Kondo effect under arbitrary spin-momentum locking
Kinari Goto, Yusuke Nishida
TL;DR
The paper addresses how spin-momentum locking in Weyl-type electrons influences the Kondo effect for a localized impurity. It develops a model with isotropic linear dispersion and arbitrary spin locking, diagonalizes the spin structure, and analyzes the Kondo problem using second-order perturbation theory to obtain the T-matrix and scattering rate. The central result is a simple Kondo temperature formula that depends only on the spin average on the Fermi surface, $T_K(\bar{\mathbf{s}}) \propto \exp\left(- \frac{3-\bar{\mathbf{s}}^2}{3-3\bar{\mathbf{s}}^2} \frac{1}{J\nu_F}\right)$, recovering the conventional $T_K \,\propto \,\exp(-1/(J\nu_F))$ at $|\bar{\mathbf{s}}|=0$ and predicting $T_K=0$ for $|\bar{\mathbf{s}}|=1$. The work highlights that Kondo screening is controlled by the Fermi-surface spin average rather than the detailed locking, with spin polarization progressively suppressing the effect; the authors also discuss extensions to more general dispersions and strong-coupling regimes.
Abstract
The Kondo effect originates from the spin exchange scattering of itinerant electrons with a localized magnetic impurity.
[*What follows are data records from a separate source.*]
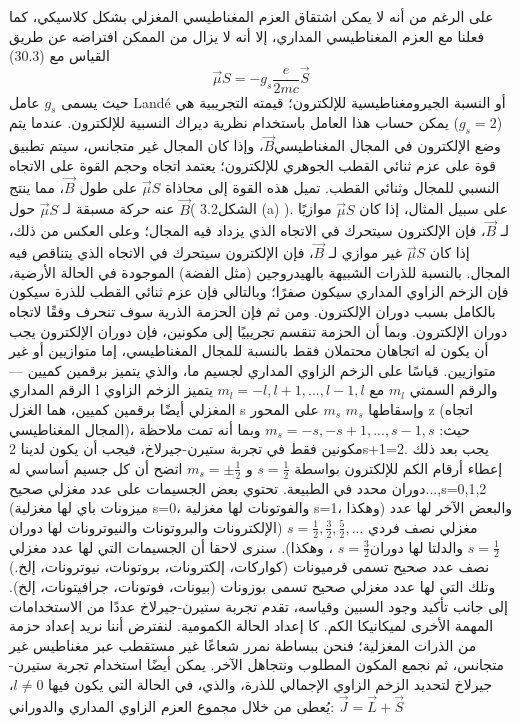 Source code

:    على الرغم من أنه لا يمكن اشتقاق العزم المغناطيسي المغزلي بشكل كلاسيكي، كما فعلنا مع العزم المغناطيسي المداري، إلا أنه لا يزال من الممكن افتراضه عن طريق القياس مع (30.3)
 \begin{equation}
	\vec{\mu}S={-g}_{s}\frac{e}{2mc}\vec{S}
\end{equation}
حيث يسمى  ${g}_{s}$ عامل Landé أو النسبة الجيرومغناطيسية للإلكترون؛ قيمته التجريبية هي   (${g}_{s}=2$) يمكن حساب هذا العامل باستخدام نظرية ديراك النسبية للإلكترون. عندما يتم وضع الإلكترون في المجال المغناطيسي$\vec{B}$، وإذا كان المجال غير متجانس، سيتم تطبيق قوة على عزم ثنائي القطب الجوهري للإلكترون؛ يعتمد اتجاه وحجم القوة على الاتجاه النسبي للمجال وثنائي القطب. تميل هذه القوة إلى محاذاة $	\vec{\mu}S$ على طول $\vec{B}$، مما ينتج عنه حركة مسبقة لـ $	\vec{\mu}S$ حول $\vec{B}$( الشكل3.2  (a) ). على سبيل المثال، إذا كان $	\vec{\mu}S$ موازيًا لـ $\vec{B}$، فإن الإلكترون سيتحرك في الاتجاه الذي يزداد فيه المجال؛ وعلى العكس من ذلك، إذا كان $	\vec{\mu}S$ غير موازي لـ  $\vec{B}$، فإن الإلكترون سيتحرك في الاتجاه الذي يتناقص فيه المجال. بالنسبة للذرات الشبيهة بالهيدروجين (مثل الفضة) الموجودة في الحالة الأرضية، فإن الزخم الزاوي المداري سيكون صفرًا؛ وبالتالي فإن عزم ثنائي القطب للذرة سيكون بالكامل بسبب دوران الإلكترون.
ومن ثم فإن الحزمة الذرية سوف تنحرف وفقًا لاتجاه دوران الإلكترون. وبما أن الحزمة تنقسم تجريبيًا إلى مكونين، فإن دوران الإلكترون يجب أن يكون له اتجاهان محتملان فقط بالنسبة للمجال المغناطيسي، إما متوازيين أو غير متوازيين.
قياسًا على الزخم الزاوي المداري لجسيم ما، والذي يتميز برقمين كميين — الرقم المداري l والرقم السمتي ${m}_{l}$ مع
${m}_{l}=-l, l+1,..., l-1, l $
 يتميز الزخم الزاوي المغزلي أيضًا برقمين كميين، هما الغزل s وإسقاطها ${m}_{s}$ 
  ${m}_{s}$ على المحور z (اتجاه المجال المغناطيسي)، حيث:
  ${m}_{s}=-s, -s+1,..., s-1, s $ 
   وبما أنه تمت ملاحظة مكونين فقط في تجربة ستيرن-جيرلاخ، فيجب أن يكون لدينا 2s+1=2. يجب بعد ذلك إعطاء أرقام الكم للإلكترون بواسطة $s=\frac{1}{2}$ و $ {m}_{s}=\pm{\frac{1}{2}}$
اتضح أن كل جسيم أساسي له دوران محدد في الطبيعة. تحتوي بعض الجسيمات على عدد مغزلي صحيح...,s=0,1,2 (ميزونات باي لها مغزلية s=0، والفوتونات لها مغزلية s=1، وهكذا) والبعض الآخر لها عدد مغزلي نصف فردي
$s=\frac{1}{2},\frac{3}{2},\frac{5}{2},...$
(الإلكترونات والبروتونات والنيوترونات لها دوران $ s=\frac{1}{2}$ والدلتا لها دوران$ s=\frac{3}{2}$ ،
 وهكذا). سنرى لاحقا أن الجسيمات التي لها عدد مغزلي نصف عدد صحيح تسمى فرميونات (كواركات، إلكترونات، بروتونات، نيوترونات، إلخ.) وتلك التي لها عدد مغزلي صحيح تسمى بوزونات (بيونات، فوتونات، جرافيتونات، إلخ).
إلى جانب تأكيد وجود السبين وقياسه، تقدم تجربة ستيرن-جيرلاخ عددًا من الاستخدامات المهمة الأخرى لميكانيكا الكم. كا إعداد الحالة الكمومية. لنفترض أننا نريد إعداد حزمة من الذرات المغزلية؛ فنحن ببساطة نمرر شعاعًا غير مستقطب عبر مغناطيس غير متجانس، ثم نجمع المكون المطلوب ونتجاهل الآخر. يمكن أيضًا استخدام تجربة ستيرن-جيرلاخ لتحديد الزخم الزاوي الإجمالي للذرة، والذي، في الحالة التي يكون فيها 
$l\neq0 $، يُعطى من خلال مجموع العزم الزاوي المداري والدوراني: $\vec{J}=\vec{L}+\vec{S}$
Here, we consider generalization of Weyl-type electrons with their spin locked on a spherical Fermi surface in an arbitrary way and study how such spin-momentum locking affects the Kondo effect. After introducing a suitable model Hamiltonian, a simple formula for the Kondo temperature is derived with the second-order perturbation theory, which proves to depend only on the spin averaged over the Fermi surface. In particular, the Kondo temperature is unaffected as long as the average spin vanishes, but decreases as the average spin increases in its magnitude, and eventually vanishes when the spin is completely polarized on the Fermi surface, illuminating the role of spin-momentum locking in the Kondo effect.